Background: The service sector plays a vital role in economic development, making effective performance measurement essential for organizational success. Traditional performance measurement systems primarily focus on financial indicators while often overlooking important non-financial factors that contribute to long-term performance. The Balanced Scorecard (BSC) provides a comprehensive framework by integrating financial and non-financial perspectives. However, limited empirical evidence exists regarding the application of the BSC framework among service firms in Nepal, particularly at the regional level.
Objective: This study examines the influence of the four Balanced Scorecard perspectives—financial, customer, internal business process, and learning and growth—on firm performance in the service industry of Dhangadhi Sub-Metropolitan City (Wards 1-7), Nepal.
Methodology: A quantitative cross-sectional research design was employed.

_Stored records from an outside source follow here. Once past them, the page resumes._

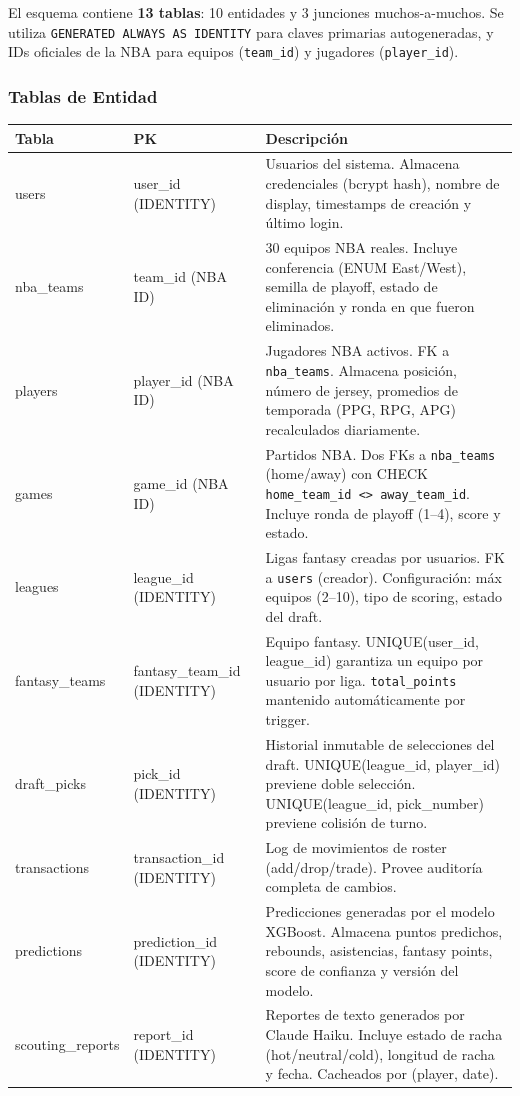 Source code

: \documentclass[12pt,a4paper]{article}
\begin{document}
El esquema contiene \textbf{13 tablas}: 10 entidades y 3 junciones muchos-a-muchos.
Se utiliza \texttt{GENERATED ALWAYS AS IDENTITY} para claves primarias autogeneradas,
y IDs oficiales de la NBA para equipos (\texttt{team\_id}) y jugadores (\texttt{player\_id}).

\subsubsection{Tablas de Entidad}

\begin{longtable}{>{\ttfamily\small}p{3.5cm} p{4cm} p{7cm}}
\toprule
\normalfont\textbf{Tabla} & \textbf{PK} & \textbf{Descripci\'on} \\
\midrule
\endhead
users & user\_id (IDENTITY) & Usuarios del sistema. Almacena credenciales (bcrypt hash), nombre de display, timestamps de creaci\'on y \'ultimo login. \\[6pt]
nba\_teams & team\_id (NBA ID) & 30 equipos NBA reales. Incluye conferencia (ENUM East/West), semilla de playoff, estado de eliminaci\'on y ronda en que fueron eliminados. \\[6pt]
players & player\_id (NBA ID) & Jugadores NBA activos. FK a \texttt{nba\_teams}. Almacena posici\'on, n\'umero de jersey, promedios de temporada (PPG, RPG, APG) recalculados diariamente. \\[6pt]
games & game\_id (NBA ID) & Partidos NBA. Dos FKs a \texttt{nba\_teams} (home/away) con CHECK \texttt{home\_team\_id <> away\_team\_id}. Incluye ronda de playoff (1--4), score y estado. \\[6pt]
leagues & league\_id (IDENTITY) & Ligas fantasy creadas por usuarios. FK a \texttt{users} (creador). Configuraci\'on: m\'ax equipos (2--10), tipo de scoring, estado del draft. \\[6pt]
fantasy\_teams & fantasy\_team\_id (IDENTITY) & Equipo fantasy. UNIQUE(user\_id, league\_id) garantiza un equipo por usuario por liga. \texttt{total\_points} mantenido autom\'aticamente por trigger. \\[6pt]
draft\_picks & pick\_id (IDENTITY) & Historial inmutable de selecciones del draft. UNIQUE(league\_id, player\_id) previene doble selecci\'on. UNIQUE(league\_id, pick\_number) previene colisi\'on de turno. \\[6pt]
transactions & transaction\_id (IDENTITY) & Log de movimientos de roster (add/drop/trade). Provee auditor\'ia completa de cambios. \\[6pt]
predictions & prediction\_id (IDENTITY) & Predicciones generadas por el modelo XGBoost. Almacena puntos predichos, rebounds, asistencias, fantasy points, score de confianza y versi\'on del modelo. \\[6pt]
scouting\_reports & report\_id (IDENTITY) & Reportes de texto generados por Claude Haiku. Incluye estado de racha (hot/neutral/cold), longitud de racha y fecha. Cacheados por (player, date). \\
\bottomrule
\end{longtable}
\end{document}
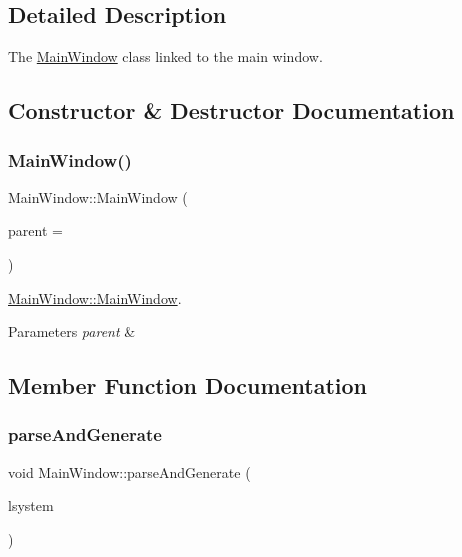 \subsection{Detailed Description}
The \hyperlink{classMainWindow}{Main\+Window} class linked to the main window. 

\subsection{Constructor \& Destructor Documentation}
\mbox{\label{classMainWindow_a8b244be8b7b7db1b08de2a2acb9409db}} 
\subsubsection{\texorpdfstring{Main\+Window()}{MainWindow()}}
{\footnotesize\ttfamily Main\+Window\+::\+Main\+Window (\begin{DoxyParamCaption}\item[{Q\+Widget $\ast$}]{parent = {} }\end{DoxyParamCaption})\hspace{0.3cm}{\ttfamily [explicit]}}



\hyperlink{classMainWindow_a8b244be8b7b7db1b08de2a2acb9409db}{Main\+Window\+::\+Main\+Window}. 


\begin{DoxyParams}{Parameters}
{\em parent} & \\
\hline
\end{DoxyParams}


\subsection{Member Function Documentation}
\mbox{\label{classMainWindow_ae5c8940ac8e440ba3a5523d6ba149938}} 
\subsubsection{\texorpdfstring{parse\+And\+Generate}{parseAndGenerate}}
{\footnotesize\ttfamily void Main\+Window\+::parse\+And\+Generate (\begin{DoxyParamCaption}\item[{\hyperlink{classLSystem}{L\+System} $\ast$}]{lsystem }\end{DoxyParamCaption})\hspace{0.3cm}{\ttfamily [signal]}}




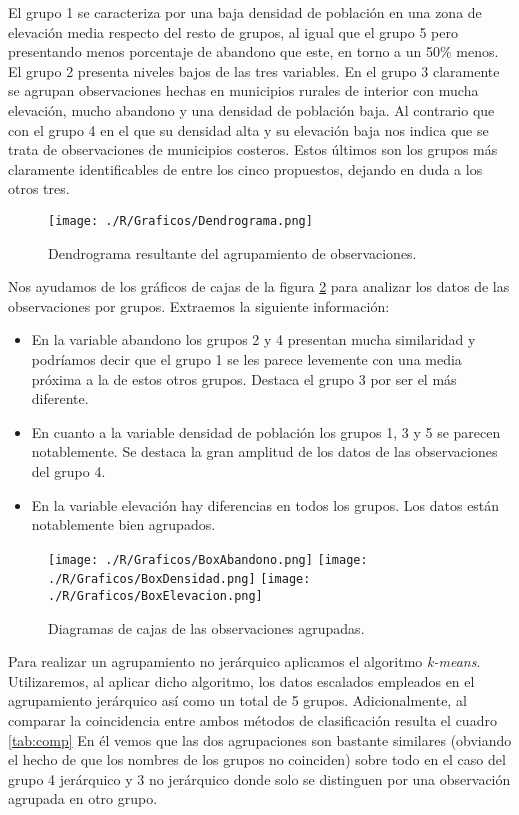 \documentclass[11pt,a4paper]{article}
\begin{document}
El grupo 1 se caracteriza por una baja densidad de población en una zona de elevación media respecto del resto de grupos, al igual que el grupo 5 pero presentando menos porcentaje de abandono que este, en torno a un 50\% menos. El grupo 2 presenta niveles bajos de las tres variables. En el grupo 3 claramente se agrupan observaciones hechas en municipios rurales de interior con mucha elevación, mucho abandono y una densidad de población baja. Al contrario que con el grupo 4 en el que su densidad alta y su elevación baja nos indica que se trata de observaciones de municipios costeros. Estos últimos son los grupos más claramente identificables de entre los cinco propuestos, dejando en duda a los otros tres.

\begin{figure}
\centering
\texttt{[image: ./R/Graficos/Dendrograma.png]}
\caption{Dendrograma resultante del agrupamiento de observaciones.}
\label{fig:dendro}
\end{figure}

Nos ayudamos de los gráficos de cajas de la figura \ref{fig:box} para analizar los datos de las observaciones por grupos. Extraemos la siguiente información:
\begin{itemize}
\item En la variable abandono los grupos 2 y 4 presentan mucha similaridad y podríamos decir que el grupo 1 se les parece levemente con una media próxima a la de estos otros grupos. Destaca el grupo 3 por ser el más diferente.
\item En cuanto a la variable densidad de población los grupos 1, 3 y 5 se parecen notablemente. Se destaca la gran amplitud de los datos de las observaciones del grupo 4.
\item En la variable elevación hay diferencias en todos los grupos. Los datos están notablemente bien agrupados.
\end{itemize}

\begin{figure}
\centering
\texttt{[image: ./R/Graficos/BoxAbandono.png]}
\texttt{[image: ./R/Graficos/BoxDensidad.png]}
\texttt{[image: ./R/Graficos/BoxElevacion.png]}
\caption{Diagramas de cajas de las observaciones agrupadas.}
\label{fig:box}
\end{figure}

Para realizar un agrupamiento no jerárquico aplicamos el algoritmo \textit{k-means}. Utilizaremos, al aplicar dicho algoritmo, los datos escalados empleados en el agrupamiento jerárquico así como un total de 5 grupos. Adicionalmente, al comparar la coincidencia entre ambos métodos de clasificación resulta el cuadro \ref{tab:comp} En él vemos que las dos agrupaciones son bastante similares (obviando el hecho de que los nombres de los grupos no coinciden) sobre todo en el caso del grupo 4 jerárquico y 3 no jerárquico donde solo se distinguen por una observación agrupada en otro grupo.
\end{document}
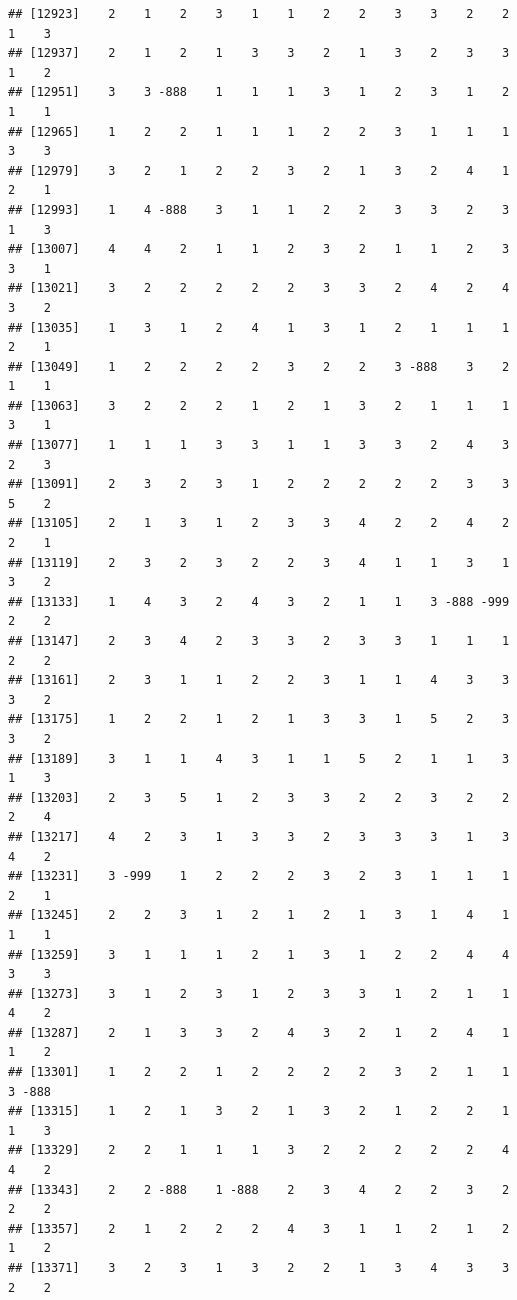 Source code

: \documentclass[
  12pt,
  openany]{book}
\begin{document}
\begin{verbatim}
## [12923]    2    1    2    3    1    1    2    2    3    3    2    2    1    3
## [12937]    2    1    2    1    3    3    2    1    3    2    3    3    1    2
## [12951]    3    3 -888    1    1    1    3    1    2    3    1    2    1    1
## [12965]    1    2    2    1    1    1    2    2    3    1    1    1    3    3
## [12979]    3    2    1    2    2    3    2    1    3    2    4    1    2    1
## [12993]    1    4 -888    3    1    1    2    2    3    3    2    3    1    3
## [13007]    4    4    2    1    1    2    3    2    1    1    2    3    3    1
## [13021]    3    2    2    2    2    2    3    3    2    4    2    4    3    2
## [13035]    1    3    1    2    4    1    3    1    2    1    1    1    2    1
## [13049]    1    2    2    2    2    3    2    2    3 -888    3    2    1    1
## [13063]    3    2    2    2    1    2    1    3    2    1    1    1    3    1
## [13077]    1    1    1    3    3    1    1    3    3    2    4    3    2    3
## [13091]    2    3    2    3    1    2    2    2    2    2    3    3    5    2
## [13105]    2    1    3    1    2    3    3    4    2    2    4    2    2    1
## [13119]    2    3    2    3    2    2    3    4    1    1    3    1    3    2
## [13133]    1    4    3    2    4    3    2    1    1    3 -888 -999    2    2
## [13147]    2    3    4    2    3    3    2    3    3    1    1    1    2    2
## [13161]    2    3    1    1    2    2    3    1    1    4    3    3    3    2
## [13175]    1    2    2    1    2    1    3    3    1    5    2    3    3    2
## [13189]    3    1    1    4    3    1    1    5    2    1    1    3    1    3
## [13203]    2    3    5    1    2    3    3    2    2    3    2    2    2    4
## [13217]    4    2    3    1    3    3    2    3    3    3    1    3    4    2
## [13231]    3 -999    1    2    2    2    3    2    3    1    1    1    2    1
## [13245]    2    2    3    1    2    1    2    1    3    1    4    1    1    1
## [13259]    3    1    1    1    2    1    3    1    2    2    4    4    3    3
## [13273]    3    1    2    3    1    2    3    3    1    2    1    1    4    2
## [13287]    2    1    3    3    2    4    3    2    1    2    4    1    1    2
## [13301]    1    2    2    1    2    2    2    2    3    2    1    1    3 -888
## [13315]    1    2    1    3    2    1    3    2    1    2    2    1    1    3
## [13329]    2    2    1    1    1    3    2    2    2    2    2    4    4    2
## [13343]    2    2 -888    1 -888    2    3    4    2    2    3    2    2    2
## [13357]    2    1    2    2    2    4    3    1    1    2    1    2    1    2
## [13371]    3    2    3    1    3    2    2    1    3    4    3    3    2    2

\end{verbatim}
\end{document}
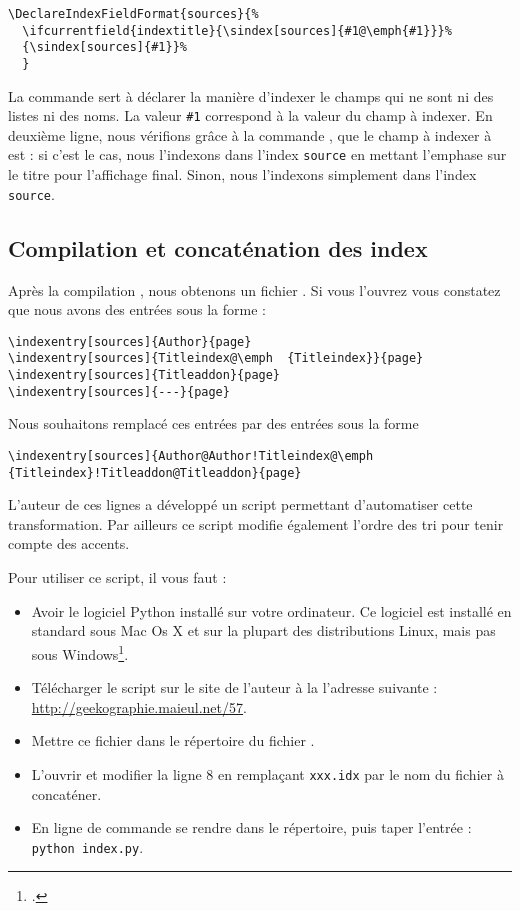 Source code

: {\begin{verbatim}
\DeclareIndexFieldFormat{sources}{%
  \ifcurrentfield{indextitle}{\sindex[sources]{#1@\emph{#1}}}%
  {\sindex[sources]{#1}}%
  }
\end{verbatim}

La commande  sert à déclarer la manière d'indexer le champs qui ne sont ni des listes ni des noms. La valeur \verb|#1| correspond à la valeur du champ à indexer. En deuxième ligne, nous vérifions grâce à la commande , que le champ à indexer à est  : si c'est le cas, nous l'indexons dans l'index \verb|source| en mettant l'emphase sur le titre pour l'affichage final. Sinon, nous l'indexons simplement dans l'index \verb|source|.

\subsection{Compilation et concaténation des index}


Après la  compilation \XeLaTeX, nous obtenons un fichier . Si vous l'ouvrez vous constatez que nous avons des entrées sous la forme : 

\begin{verbatim}
\indexentry[sources]{Author}{page}
\indexentry[sources]{Titleindex@\emph  {Titleindex}}{page}
\indexentry[sources]{Titleaddon}{page}
\indexentry[sources]{---}{page}
\end{verbatim}

Nous souhaitons remplacé ces entrées par des entrées sous la forme 

\begin{verbatim}
\indexentry[sources]{Author@Author!Titleindex@\emph  {Titleindex}!Titleaddon@Titleaddon}{page}
\end{verbatim}

L'auteur de ces lignes a développé un script permettant d'automatiser cette transformation. Par ailleurs ce script modifie également l'ordre des tri pour tenir compte des accents.

Pour utiliser ce script, il vous faut :\label{python}
\begin{itemize}
\item Avoir le logiciel Python installé sur votre ordinateur. Ce logiciel est installé en standard sous Mac Os X et sur la plupart des distributions Linux, mais pas sous Windows\footcite{python_windows}.
\item Télécharger le script sur le site de l'auteur à la l'adresse suivante : \url{http://geekographie.maieul.net/57}.
\item Mettre ce fichier dans le répertoire du fichier . 
\item L'ouvrir et modifier la ligne 8 en remplaçant \verb|xxx.idx| par le nom du fichier à concaténer.
\item En ligne de commande se rendre dans le  répertoire, puis taper l'entrée : \verb|python index.py|.
\end{itemize}


}
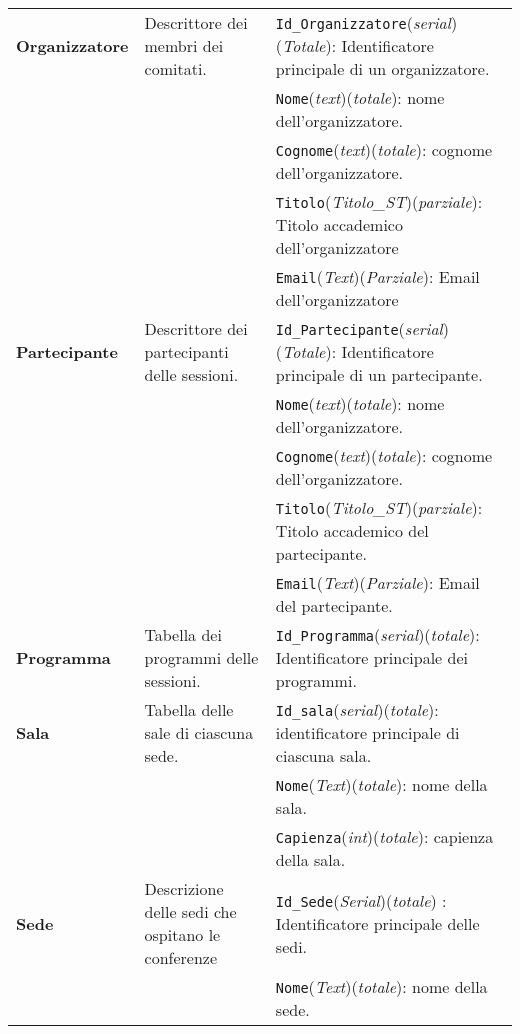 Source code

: \begin{longtable}{|p{}|p{}|p{}|}
	\textbf{Organizzatore} & Descrittore dei membri dei comitati. & \texttt{Id\_Organizzatore}(\textit{serial})(\textit{Totale}): Identificatore principale di un organizzatore. \\
	& & \texttt{Nome}(\textit{text})(\textit{totale}): nome dell'organizzatore. \\
	& & \texttt{Cognome}(\textit{text})(\textit{totale}): cognome dell'organizzatore. \\
	& & \texttt{Titolo}(\textit{Titolo\_ST})(\textit{parziale}): Titolo accademico dell'organizzatore \\
	& & \texttt{Email}(\textit{Text})(\textit{Parziale}): Email dell'organizzatore \\	\hline
	
	\textbf{Partecipante} & Descrittore dei partecipanti delle sessioni. & \texttt{Id\_Partecipante}(\textit{serial})(\textit{Totale}): Identificatore principale di un partecipante. \\
	& & \texttt{Nome}(\textit{text})(\textit{totale}): nome dell'organizzatore. \\
	& & \texttt{Cognome}(\textit{text})(\textit{totale}): cognome dell'organizzatore. \\
	& & \texttt{Titolo}(\textit{Titolo\_ST})(\textit{parziale}): Titolo accademico del partecipante. \\
	& & \texttt{Email}(\textit{Text})(\textit{Parziale}): Email del partecipante. \\	\hline
	
	\textbf{Programma} & Tabella dei programmi delle sessioni. & \texttt{Id\_Programma}(\textit{serial})(\textit{totale}): Identificatore principale dei programmi. \\ \hline
	
	\textbf{Sala} & Tabella delle sale di ciascuna sede. & \texttt{Id\_sala}(\textit{serial})(\textit{totale}): identificatore principale di ciascuna sala. \\
	& & \texttt{Nome}(\textit{Text})(\textit{totale}): nome della sala. \\
	& & \texttt{Capienza}(\textit{int})(\textit{totale}): capienza della sala.\\	\hline
	
	\textbf{Sede} & Descrizione delle sedi che ospitano le conferenze & \texttt{Id\_Sede}(\textit{Serial})(\textit{totale}) : Identificatore principale delle sedi. \\
	& & \texttt{Nome}(\textit{Text})(\textit{totale}): nome della sede. \\	\hline
	

\end{longtable}
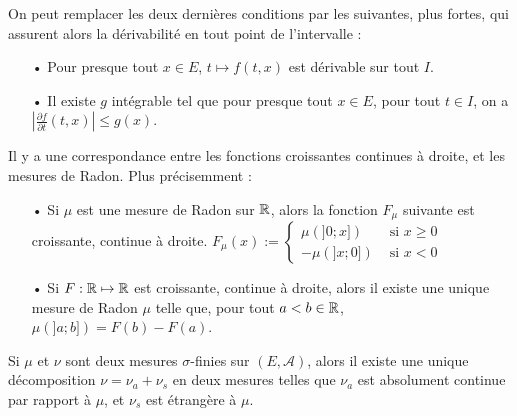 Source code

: \documentclass[11pt,a4paper]{article}
\begin{document}
\begin{rmq}
On peut remplacer les deux dernières conditions par les suivantes, plus fortes, qui assurent alors la dérivabilité en tout point de l'intervalle :
\begin{itemize}
\item[•] Pour presque tout $x \in E$, $t\mapsto f(t,x)$ est dérivable sur tout $I$.
\item[•] Il existe $g$ intégrable tel que pour presque tout $x\in E$, pour tout $t\in I$, on a $\displaystyle \left| \frac{\partial f}{\partial t}(t,x) \right| \leq g(x)$.
\end{itemize}
\end{rmq}


\begin{prop}
Il y a une correspondance entre les fonctions croissantes continues à droite, et les mesures de Radon. Plus précisemment :
\begin{itemize}
\item[•] Si $\mu$ est une mesure de Radon sur $\mathbb R$, alors la fonction $F_{\mu}$ suivante est croissante, continue à droite.
$\displaystyle F_{\mu}(x) := \begin{cases} \mu(]0;x]) & \text{ si } x \geq 0  \\ -\mu(]x;0]) & \text{ si } x < 0 \end{cases}$
\item[•] Si $F : \mathbb R \mapsto \mathbb R$ est croissante, continue à droite, alors il existe une unique mesure de Radon $\mu$ telle que, pour tout $a<b \in \mathbb R$, $\mu(]a;b])=F(b)-F(a)$.
\end{itemize}
\end{prop}

\begin{cor}
Si $\mu$ et $\nu$ sont deux mesures $\sigma$-finies sur $(E,\mathcal{A})$, alors il existe une unique décomposition $\nu = \nu_a + \nu_s$ en deux mesures telles que $\nu_a$ est absolument continue par rapport à $\mu$, et $\nu_s$ est étrangère à $\mu$. 

\end{cor}
\end{document}
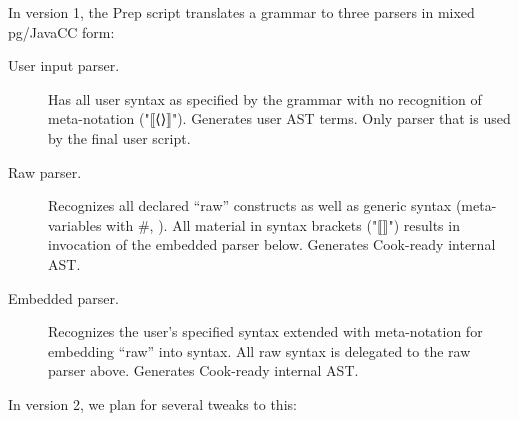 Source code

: \documentclass[11pt]{article} %
\begin{document}
In version 1, the Prep script translates a grammar to three parsers in mixed pg/JavaCC form:
\begin{description}

\item[User input parser.] Has all user syntax as specified by the grammar with no recognition of
  \HAX meta-notation ("⟦⟨⟩⟧"). Generates user AST terms. Only parser that is used by the final
  user script.

\item[Raw parser.] Recognizes all declared ``raw'' constructs as well as generic \HAX syntax
  (meta-variables with \#, \etc). All material in syntax brackets ("⟦⟧") results in invocation of
  the embedded parser below. Generates Cook-ready internal \HAX AST.

\item[Embedded parser.] Recognizes the user's specified syntax extended with \HAX meta-notation for
  embedding ``raw'' \HAX into syntax. All raw syntax is delegated to the raw parser above. Generates
  Cook-ready internal \HAX AST.

\end{description}
In version 2, we plan for several tweaks to this:
\end{document}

Data were collected through structured questionnaires administered to managerial, supervisory, and administrative personnel working in various service organizations. Out of 350 distributed questionnaires, 258 valid responses were used for analysis. Descriptive statistics, Pearson correlation, and multiple regression analysis were conducted using SPSS.
Results: The findings revealed that the Balanced Scorecard perspectives jointly have a significant influence on firm performance. The regression model explained 51.8% of the variation in firm performance (R² = 0.518, p < 0.05). Financial perspective, internal business process perspective, and learning and growth perspective were found to have positive and significant effects on firm performance. Among these, the learning and growth perspective emerged as the strongest predictor. However, the customer perspective did not show a statistically significant direct effect on firm performance.
Conclusion: The study concludes that both financial and non-financial factors are important determinants of firm performance. Service organizations should prioritize employee development, continuous improvement of internal processes, and strategic performance management practices to achieve sustainable growth and competitive advantage.